The interlude that takes us into New York City is impeccable, it is overlaid with old video and old photos of New York in the Roaring Twenties. Bakshi always manages to inject real art into his film. It’s something captured in the backgrounds of all his films, but here he also uses them to tell part of the story.
Act I
In a nightclub, Zalmie is recruited by Louie to help him pass out chorus slips for a penny. This is Zalmie’s introduction into the entertainment industry. His first night is a success, though his mother worries because he’s out late. Of course, the dancers and other moving characters in these clips are rotoscoped in front of amazing paintings and interspersed with old time film clips of the era. At the end of his first night on the job, is an aerial shot of New York City, very reminiscent of one used in Fritz the Cat.
Next we see Zalmie, not as a kid, but as an adolescent working on his penmanship backstage at a show among the dancers, meanwhile his mother dies in a fire at the sewing shop where she was working to support them.
Next, we see Zalmie, as a teen, singing in a vaudeville show. Louie talking backstage is warned that Zalmie’s voice will change, and he says, “well, let it change… Who says it has to change bad, maybe it’ll change good.” Louie appears to have that kind of positive outlook on life, even though at times, it appears he doesn’t always believe it.
World War I breaks out and Louie sends Zalmie and the rest of his Vaudeville troupe over to France to entertain the troops. It is there, as the ass end of a horse, headed by Louie that a 17 year old Zalmie asks Louie when his voice will change for good, as he doesn’t “want to be a horse’s ass forever.” At the end of their act, there is an attack on the base and Zalmie gets shot with a stray bullet.
Louie, visiting Zalmie in the hospital, ignores the usual plesantries of how are you doing/feeling/etc, sits down and says, “so, you’re voice finally change.” Fast forward back to the New York Vaudeville circuit. Where Zalmie finds love at first site with Bella, one of the dancers.
He goes to talk about Bella with Louie, saying that he’s “seen the most beautiful thing in the world… She was like a rose.” The conversation turns into age, Zalmie says to Louie, “When we first met I thought you were an old man. Now, older I get, younger you get.” Louie answers with, “amazing, ain’t it? Pretty soon we’ll be the same.”
“You want this girl kid?

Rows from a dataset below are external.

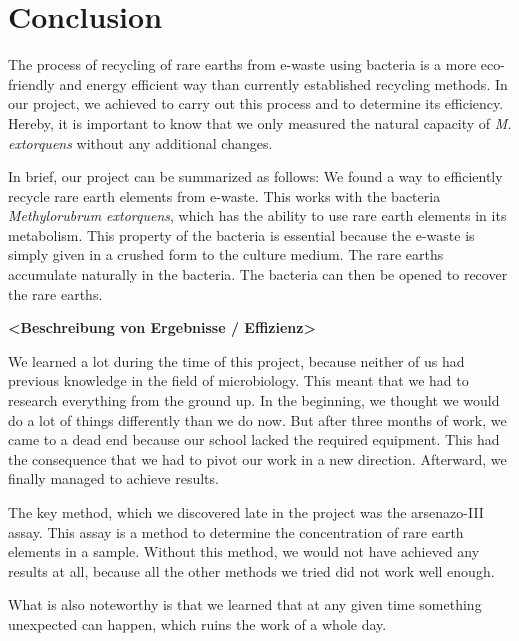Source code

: \chapter{Conclusion\authorA{}}
The process of recycling of rare earths from e-waste using bacteria is a more eco-friendly and energy efficient way than currently established recycling methods.
In our project, we achieved to carry out this process and to determine its efficiency.
Hereby, it is important to know that we only measured the natural capacity of \emph{M. extorquens} without any additional changes.

In brief, our project can be summarized as follows:
We found a way to efficiently recycle rare earth elements from e-waste.
This works with the bacteria \emph{Methylorubrum extorquens}, which has the ability to use rare earth elements in its metabolism.
This property of the bacteria is essential because the e-waste is simply given in a crushed form to the culture medium.
The rare earths accumulate naturally in the bacteria.
The bacteria can then be opened to recover the rare earths.

\textbf{<Beschreibung von Ergebnisse / Effizienz>}

We learned a lot during the time of this project, because neither of us had previous knowledge in the field of microbiology.
This meant that we had to research everything from the ground up.
In the beginning, we thought we would do a lot of things differently than we do now.
But after three months of work, we came to a dead end because our school lacked the required equipment.
This had the consequence that we had to pivot our work in a new direction.
Afterward, we finally managed to achieve results.

The key method, which we discovered late in the project was the arsenazo-III assay.
This assay is a method to determine the concentration of rare earth elements in a sample.
Without this method, we would not have achieved any results at all, because all the other methods we tried did not work well enough.

What is also noteworthy is that we learned that at any given time something unexpected can happen, which ruins the work of a whole day.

So, go get her?” “Right now?” questions Zalmie. “Right now, right now. In this business, you wait five minutes, you’ll be older than both of us.” It’s quite an amazing sentiment. I don’t presume to know much about old vaudeville, but I’m sure there’s more this conversation about getting older than meets they eye, I just don’t have the eyes to see it.
Zalmie goes to Bella and they both slowly undress, apparently this isn’t unrequited love at first sight. Fast forward to them dancing together, where Zalmie is trying to convince Bella she can be a singer, because “singers get to sit on pianos and things, strippers is always on their feet. Ain’t you always telling me how your tootsies is achin’?”
To make Bella a star, Zalmie goes to Louie, who says that he could’ve been a star himself, as a great comic. But Zalmie simply replies, “it’s the music that I love.”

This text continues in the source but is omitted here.